BACK BAY — Growing up in Alaska, where small planes are used routinely for transportation, Jarod Hoogland became so interested in aircraft that he decided to carve out a career in aviation history.
Hoogland, who formerly worked at the Alaska Aviation Museum in Anchorage, Alaska, became director of the Military Aviation Museum near Pungo this past month. He replaced former director Mike Potter, who is now working as a senior volunteer.
Hoogland’s plans for the museum include increasing the donor base by building partnerships with corporations and businesses, he said.
The museum has a budget of about $3 million per year, most of which comes from admission fees, special events and private donations, Hoogland said. He would like to build contacts in the community and increase the donor base, but he expects that it will be a gradual process.
“It’s all about relationship building,” Hoogland said. “We want to make this museum a central part of the Virginia Beach identity.”
The museum owns 70 World War I and World War II era military aircraft, and most are in flying condition, Hoogland said. He’d like to expand and to change the exhibits frequently because he thinks that this will help attract visitors to the museum.
“We focus on keeping planes flying,” Hoogland said. “We want this to be a living museum.”
Special events will continue to be a major part of the museum’s attractions, and the museum is gearing up for an air show featuring World War I aircraft, scheduled for Oct. 3-8.
“We want to transport people back in time 100 years,” said Hoogland. The event will simulate an early twentieth century carnival, and carriage rides will be available for attendees.
Planes from the museum will be displayed at Naval Station Norfolk for a July 15 air show scheduled as part of that base’s 100 year anniversary. The vintage aircraft will also be featured at Naval Air Station Oceana’s airshow scheduled for Sept. 15-17.
“This is a good way for people to see what the military is doing now and where they came from,” Hoogland said.
Although there was some military aircraft in Alaska, Hoogland was always more familiar with small bush planes used for transportation, and the Alaska Aviation Museum primarily featured small bush panes from the 1920s and 1930s.
“Aviation was part of our everyday life,” Hoogland said. “There are so many parts of the country that you can’t get to by car.”
Both he and his wife, Julie, are history buffs, Hoogland said.

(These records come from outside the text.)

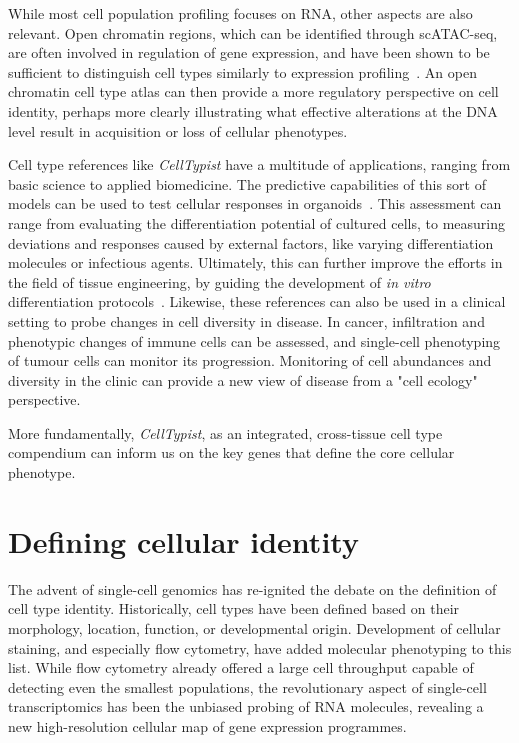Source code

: While most cell population profiling focuses on RNA, other aspects are also relevant. Open chromatin regions, which can be identified through scATAC-seq, are often involved in regulation of gene expression, and have been shown to be sufficient to distinguish cell types similarly to expression profiling~\citep{cusanovich_single-cell_2018}. An open chromatin cell type atlas can then provide a more regulatory perspective on cell identity, perhaps more clearly illustrating what effective alterations at the DNA level result in acquisition or loss of cellular phenotypes.

Cell type references like \textit{CellTypist} have a multitude of applications, ranging from basic science to applied biomedicine. The predictive capabilities of this sort of models can be used to test cellular responses in organoids~\citep{brazovskaja_high-throughput_2019}. This assessment can range from evaluating the differentiation potential of cultured cells, to measuring deviations and responses caused by external factors, like varying differentiation molecules or infectious agents. Ultimately, this can further improve the efforts in the field of tissue engineering, by guiding the development of \textit{in vitro} differentiation protocols~\citep{camp_single-cell_2018}. Likewise, these references can also be used in a clinical setting to probe changes in cell diversity in disease. In cancer, infiltration and phenotypic changes of immune cells can be assessed, and single-cell phenotyping of tumour cells can monitor its progression. Monitoring of cell abundances and diversity in the clinic can provide a new view of disease from a "cell ecology" perspective.

More fundamentally, \textit{CellTypist}, as an integrated, cross-tissue cell type compendium can inform us on the key genes that define the core cellular phenotype.


\section{Defining cellular identity}
\label{section_ident}
The advent of single-cell genomics has re-ignited the debate on the definition of cell type identity. Historically, cell types have been defined based on their morphology, location, function, or developmental origin. Development of cellular staining, and especially flow cytometry, have added molecular phenotyping to this list. While flow cytometry already offered a large cell throughput capable of detecting even the smallest populations, the revolutionary aspect of single-cell transcriptomics has been the unbiased probing of RNA molecules, revealing a new high-resolution cellular map of gene expression programmes.

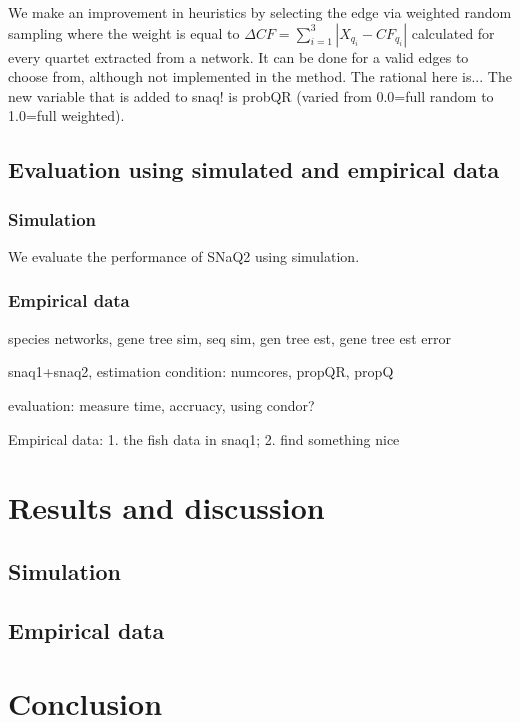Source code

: \documentclass[unnumsec,webpdf,contemporary,large]{oup-authoring-template}%
\theoremstyle{thmstyleone}%
\theoremstyle{thmstyletwo}%
\theoremstyle{thmstylethree}%
\begin{document}
We make an improvement in heuristics by selecting the edge via weighted random sampling where the weight is equal to $\Delta CF=\sum^3_{i=1}\left|X_{q_i}-CF_{q_i}\right|$ calculated for every quartet extracted from a network. It can be done for a valid edges to choose from, although not implemented in the method. The rational here is... The new variable that is added to snaq! is probQR (varied from 0.0=full random to 1.0=full weighted).






\subsection{Evaluation using simulated and empirical data}\label{subsec3}
\subsubsection{Simulation}
We evaluate the performance of SNaQ2 using simulation. 



\subsubsection{Empirical data}



species networks, gene tree sim, seq sim, gen tree est, gene tree est error 

snaq1+snaq2, estimation condition: numcores, propQR, propQ

evaluation: measure time, accruacy, using condor?

Empirical data: 1. the fish data in snaq1; 2. find something nice

\section{Results and discussion}\label{sec3}
\subsection{Simulation}\label{subsec4}
\subsection{Empirical data}\label{subsec5}

\section{Conclusion}\label{sec4}
\end{document}
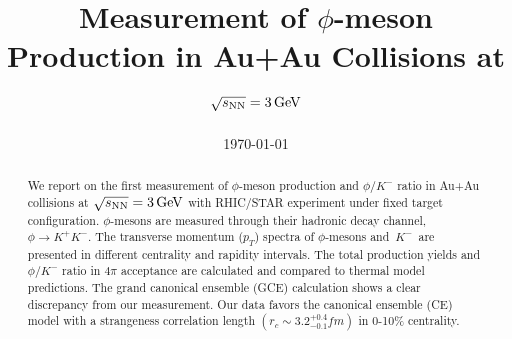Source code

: \documentclass[%
 reprint,	
showpacs,
 amsmath,amssymb,
 aps,
 prc,
]{revtex4-1}
\begin{document}

\title{Measurement of $\phi$-meson Production in Au+Au Collisions at ${\sqrt{s_{\rm NN}} = \rm{3\,GeV}}$}%


\noaffiliation

\date{\today}%

\begin{abstract}


We report on the first measurement of $\phi$-meson production and $\phi/K^-$ ratio in Au+Au collisions at ${\sqrt{s_{\rm NN}} = \rm{3\,GeV}}$ with RHIC/STAR experiment under fixed target configuration. $\phi$-mesons are measured through their hadronic decay channel, $\phi\rightarrow K^+K^-$. The transverse momentum ($p_T$) spectra of $\phi$-mesons and $K^-$ are presented in different centrality and rapidity intervals. The total production yields and $\phi/K^-$ ratio in $4\pi$ acceptance are calculated and compared to thermal model predictions. The grand canonical ensemble (GCE) calculation shows a clear discrepancy from our measurement. Our data favors the canonical ensemble (CE) model with a strangeness correlation length $(r_c   \sim 3.2_{-0.1}^{+0.4} fm)$ in 0-10\% centrality.


\end{abstract}
\end{document}
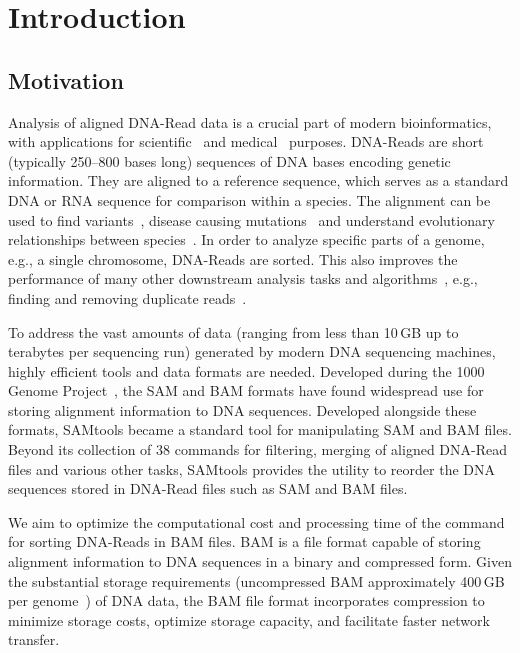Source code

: \section{Introduction}

\subsection{Motivation}
Analysis of aligned DNA-Read data is a crucial part of modern bioinformatics, with applications for scientific~\cite{derrien_fast_2012,kumar_snp_2016,logsdon_long-read_2020} and medical~\cite{lang_identification_2022,chen_personal_2012,yang_transmission_2017} purposes. DNA-Reads are short (typically 250–800 bases long) sequences of DNA bases encoding genetic information. They are aligned to a reference sequence, which serves as a standard DNA or RNA sequence for comparison within a species. The alignment can be used to find variants~\cite{tamura_virological_2023,pabinger_survey_2014,audano_characterizing_2019}, disease causing mutations~\cite{meyerson_advances_2010,he_comprehensive_2021,kim_cross-species_2020} and understand evolutionary relationships between species~\cite{mccormack_applications_2013,sexton_homology-based_2016,branstetter_enriching_2017}. In order to analyze specific parts of a genome, e.g., a single chromosome, DNA-Reads are sorted. This also improves the performance of many other downstream analysis tasks and algorithms~\cite{neph_bedops_2012,li_tabix_2011}, e.g., finding and removing duplicate reads~\cite{chen_gencore_2019,noauthor_samtools-markdup1_nodate}. 

To address the vast amounts of data (ranging from less than 10\,GB up to terabytes per sequencing run) generated by modern DNA sequencing machines, highly efficient tools and data formats are needed. Developed during the 1000 Genome Project~\cite{the_1000_genomes_project_consortium_1000_2012}, the SAM and BAM formats have found widespread use for storing alignment information to DNA sequences. Developed alongside these formats, SAMtools became a standard tool for manipulating SAM and BAM files. Beyond its collection of 38 commands for filtering, merging of aligned DNA-Read files and various other tasks, SAMtools provides the  \sort utility to reorder the DNA sequences stored in DNA-Read files such as SAM and BAM files. 

We aim to optimize the computational cost and processing time of the \sort command for sorting DNA-Reads in BAM files. BAM is a file format capable of storing alignment information to DNA sequences in a binary and compressed form. Given the substantial storage requirements (uncompressed BAM approximately 400\,GB per genome~\cite{noauthor_storage_2011}) of DNA data, the BAM file format incorporates compression to minimize storage costs, optimize storage capacity, and facilitate faster network transfer.

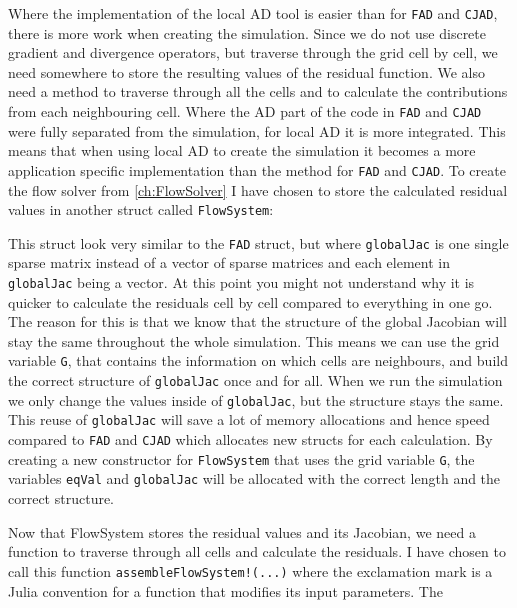 Where the implementation of the local AD tool is easier than for \texttt{FAD} and \texttt{CJAD}, there is more work when creating the simulation. Since we do not use discrete gradient and divergence operators, but traverse through the grid cell by cell, we need somewhere to store the resulting values of the residual function. We also need a method to traverse through all the cells and to calculate the contributions from each neighbouring cell. Where the AD part of the code in \texttt{FAD} and \texttt{CJAD} were fully separated from the simulation, for local AD it is more integrated. This means that when using local AD to create the simulation it becomes a more application specific implementation than the method for \texttt{FAD} and \texttt{CJAD}. To create the flow solver from \autoref{ch:FlowSolver} I have chosen to store the calculated residual values in another struct called \texttt{FlowSystem}:

This struct look very similar to the \texttt{FAD} struct, but where \texttt{globalJac} is one single sparse matrix instead of a vector of sparse matrices and each element in \texttt{globalJac} being a vector. At this point you might not understand why it is quicker to calculate the residuals cell by cell compared to everything in one go. The reason for this is that we know that the structure of the global Jacobian will stay the same throughout the whole simulation. This means we can use the grid variable \texttt{G}, that contains the information on which cells are neighbours, and build the correct structure of \texttt{globalJac} once and for all. When we run the simulation we only change the values inside of \texttt{globalJac}, but the structure stays the same. This reuse of \texttt{globalJac} will save a lot of memory allocations and hence speed compared to \texttt{FAD} and \texttt{CJAD} which allocates new structs for each calculation. By creating a new constructor for \texttt{FlowSystem} that uses the grid variable \texttt{G}, the variables \texttt{eqVal} and \texttt{globalJac} will be allocated with the correct length and the correct structure.

Now that FlowSystem stores the residual values and its Jacobian, we need a function to traverse through all cells and calculate the residuals.  I have chosen to call this function \texttt{assembleFlowSystem!(...)} where the exclamation mark is a Julia convention for a function that modifies its input parameters. The 



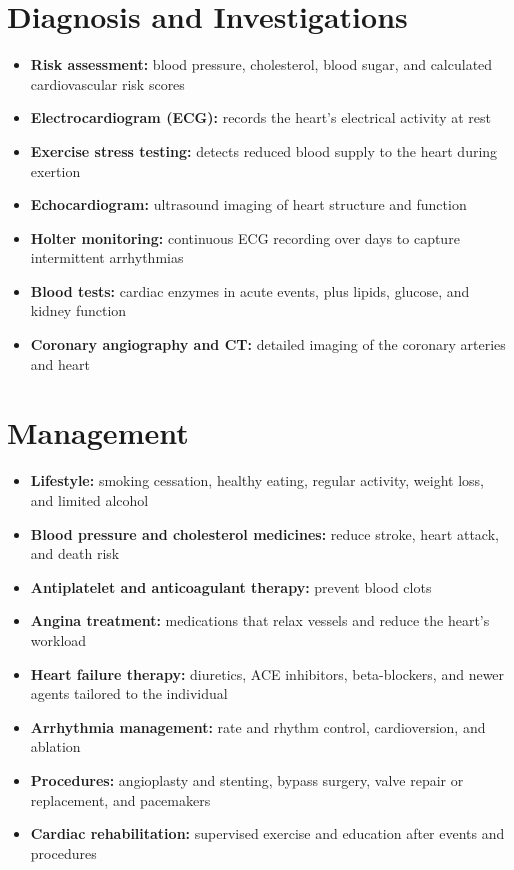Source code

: \section*{Diagnosis and Investigations}
\begin{itemize}
    \item \textbf{Risk assessment:} blood pressure, cholesterol, blood sugar, and calculated cardiovascular risk scores
    \item \textbf{Electrocardiogram (ECG):} records the heart's electrical activity at rest
    \item \textbf{Exercise stress testing:} detects reduced blood supply to the heart during exertion
    \item \textbf{Echocardiogram:} ultrasound imaging of heart structure and function
    \item \textbf{Holter monitoring:} continuous ECG recording over days to capture intermittent arrhythmias
    \item \textbf{Blood tests:} cardiac enzymes in acute events, plus lipids, glucose, and kidney function
    \item \textbf{Coronary angiography and CT:} detailed imaging of the coronary arteries and heart
\end{itemize}

\section*{Management}
\begin{itemize}
    \item \textbf{Lifestyle:} smoking cessation, healthy eating, regular activity, weight loss, and limited alcohol
    \item \textbf{Blood pressure and cholesterol medicines:} reduce stroke, heart attack, and death risk
    \item \textbf{Antiplatelet and anticoagulant therapy:} prevent blood clots
    \item \textbf{Angina treatment:} medications that relax vessels and reduce the heart's workload
    \item \textbf{Heart failure therapy:} diuretics, ACE inhibitors, beta-blockers, and newer agents tailored to the individual
    \item \textbf{Arrhythmia management:} rate and rhythm control, cardioversion, and ablation
    \item \textbf{Procedures:} angioplasty and stenting, bypass surgery, valve repair or replacement, and pacemakers
    \item \textbf{Cardiac rehabilitation:} supervised exercise and education after events and procedures
\end{itemize}

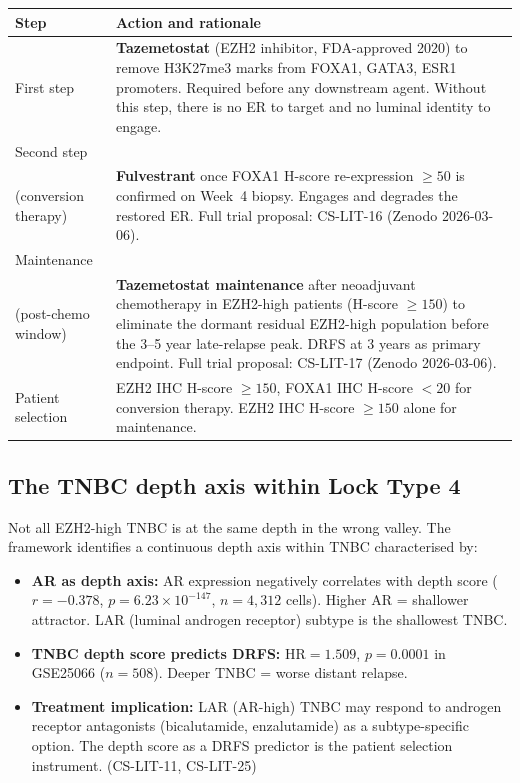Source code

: \documentclass[12pt, a4paper]{article}
\begin{document}
\begin{center}
\begin{tabular}{p{3.5cm}p{9cm}}
\toprule
\textbf{Step} & \textbf{Action and rationale} \\
\midrule
First step
& \textbf{Tazemetostat} (EZH2 inhibitor, FDA-approved
  2020) to remove H3K27me3 marks from FOXA1, GATA3,
  ESR1 promoters. Required before any downstream agent.
  Without this step, there is no ER to target and no
  luminal identity to engage. \\[0.3em]
Second step\\(conversion therapy)
& \textbf{Fulvestrant} once FOXA1 H-score
  re-expression $\geq50$ is confirmed on Week~4
  biopsy. Engages and degrades the restored ER.
  Full trial proposal: CS-LIT-16 (Zenodo 2026-03-06).
  \\[0.3em]
Maintenance\\(post-chemo window)
& \textbf{Tazemetostat maintenance} after neoadjuvant
  chemotherapy in EZH2-high patients (H-score $\geq150$)
  to eliminate the dormant residual EZH2-high population
  before the 3--5 year late-relapse peak. DRFS at 3 years
  as primary endpoint. Full trial proposal: CS-LIT-17
  (Zenodo 2026-03-06). \\[0.3em]
Patient selection
& EZH2 IHC H-score $\geq150$, FOXA1 IHC H-score
  $<20$ for conversion therapy. EZH2 IHC H-score
  $\geq150$ alone for maintenance. \\
\bottomrule
\end{tabular}
\end{center}

\subsection{The TNBC depth axis within Lock Type 4}

Not all EZH2-high TNBC is at the same depth in the
wrong valley. The framework identifies a continuous
depth axis within TNBC characterised by:

\begin{itemize}[noitemsep]
  \item \textbf{AR as depth axis:}
        AR expression negatively correlates with
        depth score ($r=-0.378$, $p=6.23\times10^{-147}$,
        $n=4{,}312$ cells). Higher AR = shallower
        attractor. LAR (luminal androgen receptor)
        subtype is the shallowest TNBC.
  \item \textbf{TNBC depth score predicts DRFS:}
        HR$=1.509$, $p=0.0001$ in GSE25066 ($n=508$).
        Deeper TNBC = worse distant relapse.
  \item \textbf{Treatment implication:}
        LAR (AR-high) TNBC may respond to androgen
        receptor antagonists (bicalutamide, enzalutamide)
        as a subtype-specific option. The depth score
        as a DRFS predictor is the patient selection
        instrument. (CS-LIT-11, CS-LIT-25)
\end{itemize}
\end{document}
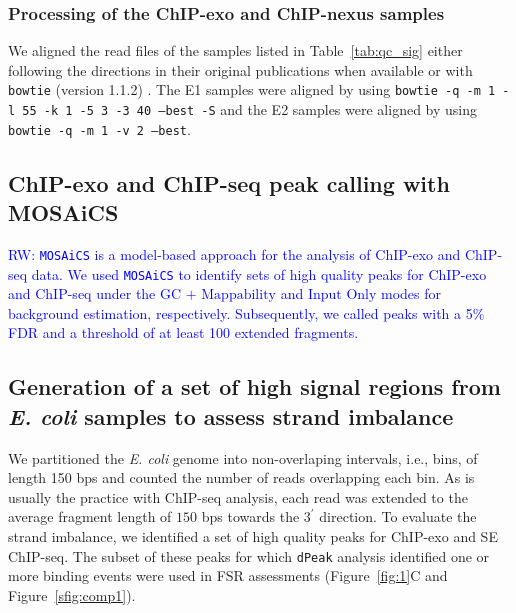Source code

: \documentclass{bmcart}
\newcommand{\SK}[1]{\textcolor{red}{SK: #1}}
\newcommand{\RW}[1]{\textcolor{blue}{RW: #1}}
\newcommand{\sig}{\sigma^{70}}
\begin{document}
\subsubsection*{Processing of the ChIP-exo and ChIP-nexus samples}

We aligned the read files of the samples listed in
Table~\ref{tab:qc_sig} either following the directions in their
original publications when available or with \texttt{bowtie} (version
1.1.2) \cite{bowtie}. The E1 samples were aligned by using
\texttt{bowtie -q -m 1 -l 55 -k 1 -5 3 -3 40 --best -S} and the E2
samples were aligned by using \texttt{bowtie -q -m 1 -v 2 --best}.



\subsection*{ChIP-exo and ChIP-seq peak calling with MOSAiCS}

\RW{ \texttt{MOSAiCS} \cite{mosaics} is a model-based approach for the
  analysis of ChIP-exo and ChIP-seq data. We used \texttt{MOSAiCS} to
  identify sets of high quality peaks for ChIP-exo and ChIP-seq under
  the $\mbox{GC + Mappability}$ and $\mbox{Input Only}$ modes for
  background estimation, respectively. Subsequently, we called peaks
  with a 5\% FDR and a threshold of at least 100 extended fragments.}

\subsection*{Generation of a set of high signal regions from
  \textit{E. coli} samples to assess strand imbalance}


We partitioned the \textit{E. coli} genome into non-overlaping
intervals, i.e., bins, of length 150 bps and counted the number of
reads overlapping each bin. As is usually the practice with ChIP-seq
analysis, each read was extended to the average fragment length of
$150$ bps towards the $3^{\prime}$ direction. To evaluate the strand
imbalance, we identified a set of high quality peaks for ChIP-exo and
SE ChIP-seq. The subset of these peaks for which \texttt{dPeak}
analysis identified one or more binding events were used in FSR
assessments (Figure~\ref{fig:1}C and Figure~\ref{sfig:comp1}).
\end{document}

While he liked his job, they grew restless in Alaska and wanted new places to explore.
“We are both history buffs, and we like to travel and explore,” Hoogland said, “and in Alaska, you can only go in two directions and you can’t go very far. We were looking for a new adventure.”
He was very happy when he learned of a position opening at the museum in Virginia Beach.
“This museum has a world class collection,” Hoogland said, “so it seemed like a good chance to step in.”
Despite his interest in military aviation, Hoogland is not a pilot, and he has never been in the military.
However, he’s intimately acquainted with each of the planes at the museum.
His personal favorite is the PBY Catalina, an amphibious plane used as both a military aircraft and a passenger plane.